# What is being asked
Among the lines of the records, find all that carry the word "docs" and copy them.

═══ Dataset records

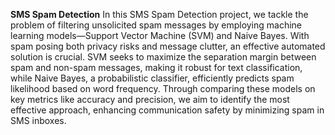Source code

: **SMS Spam Detection**
In this SMS Spam Detection project, we tackle the problem of filtering unsolicited spam messages by employing machine learning models—Support Vector Machine (SVM) and Naive Bayes. With spam posing both privacy risks and message clutter, an effective automated solution is crucial. SVM seeks to maximize the separation margin between spam and non-spam messages, making it robust for text classification, while Naive Bayes, a probabilistic classifier, efficiently predicts spam likelihood based on word frequency. Through comparing these models on key metrics like accuracy and precision, we aim to identify the most effective approach, enhancing communication safety by minimizing spam in SMS inboxes.
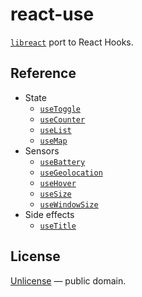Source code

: # react-use

[`libreact`](https://github.com/streamich/libreact) port to React Hooks.


## Reference

- State
   - [`useToggle`](./docs/useToggle.md)
   - [`useCounter`](./docs/useCounter.md)
   - [`useList`](./docs/useList.md)
   - [`useMap`](./docs/useMap.md)
- Sensors
   - [`useBattery`](./docs/useBattery.md)
   - [`useGeolocation`](./docs/useGeolocation.md)
   - [`useHover`](./docs/useHover.md)
   - [`useSize`](./docs/useSize.md)
   - [`useWindowSize`](./docs/useWindowSize.md)
- Side effects
   - [`useTitle`](./docs/useTitle.md)

## License

[Unlicense](./LICENSE) &mdash; public domain.
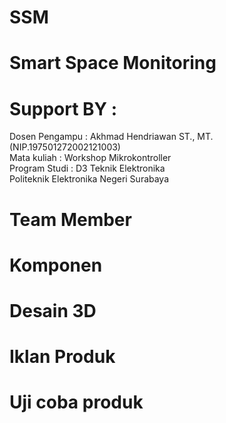 # SSM
# Smart Space Monitoring
# Support BY :
Dosen Pengampu : Akhmad Hendriawan ST., MT. (NIP.197501272002121003)<br>
Mata kuliah : Workshop Mikrokontroller<br>
Program Studi : D3 Teknik Elektronika<br>
Politeknik Elektronika Negeri Surabaya<br>
# Team Member

# Komponen 
# Desain 3D
# Iklan Produk
# Uji coba produk
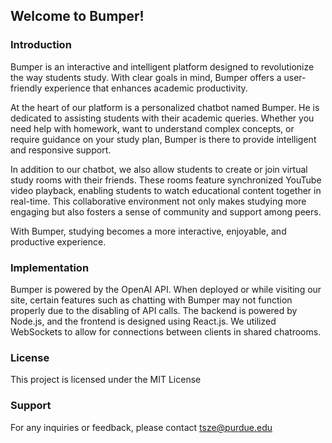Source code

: ## Welcome to Bumper!

### Introduction

Bumper is an interactive and intelligent platform designed to revolutionize the way students study. With clear goals in mind, Bumper offers a user-friendly experience that enhances academic productivity.

At the heart of our platform is a personalized chatbot named Bumper. He is dedicated to assisting students with their academic queries. Whether you need help with homework, want to understand complex concepts, or require guidance on your study plan, Bumper is there to provide intelligent and responsive support.

In addition to our chatbot, we also allow students to create or join virtual study rooms with their friends. These rooms feature synchronized YouTube video playback, enabling students to watch educational content together in real-time. This collaborative environment not only makes studying more engaging but also fosters a sense of community and support among peers.

With Bumper, studying becomes a more interactive, enjoyable, and productive experience.

### Implementation

Bumper is powered by the OpenAI API. When deployed or while visiting our site, certain features such as chatting with Bumper may not function properly due to the disabling of API calls. The backend is powered by Node.js, and the frontend is designed using React.js. We utilized WebSockets to allow for connections between clients in shared chatrooms.

### License

This project is licensed under the MIT License

### Support

For any inquiries or feedback, please contact tsze@purdue.edu
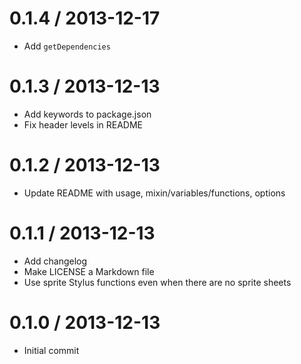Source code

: 0.1.4 / 2013-12-17
==================

 * Add `getDependencies`

0.1.3 / 2013-12-13
==================

 * Add keywords to package.json
 * Fix header levels in README

0.1.2 / 2013-12-13
==================

 * Update README with usage, mixin/variables/functions, options

0.1.1 / 2013-12-13
==================

 * Add changelog
 * Make LICENSE a Markdown file
 * Use sprite Stylus functions even when there are no sprite sheets

0.1.0 / 2013-12-13
==================

 * Initial commit
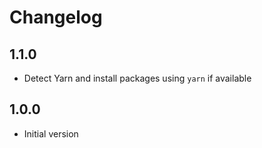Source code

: # Changelog

## 1.1.0

- Detect Yarn and install packages using `yarn` if available

## 1.0.0

- Initial version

══════

# Exercise result
   - [`useToggle`](./docs/useToggle.md)
   - [`useCounter`](./docs/useCounter.md)
   - [`useList`](./docs/useList.md)
   - [`useMap`](./docs/useMap.md)
   - [`useBattery`](./docs/useBattery.md)
   - [`useGeolocation`](./docs/useGeolocation.md)
   - [`useHover`](./docs/useHover.md)
   - [`useSize`](./docs/useSize.md)
   - [`useWindowSize`](./docs/useWindowSize.md)
   - [`useTitle`](./docs/useTitle.md)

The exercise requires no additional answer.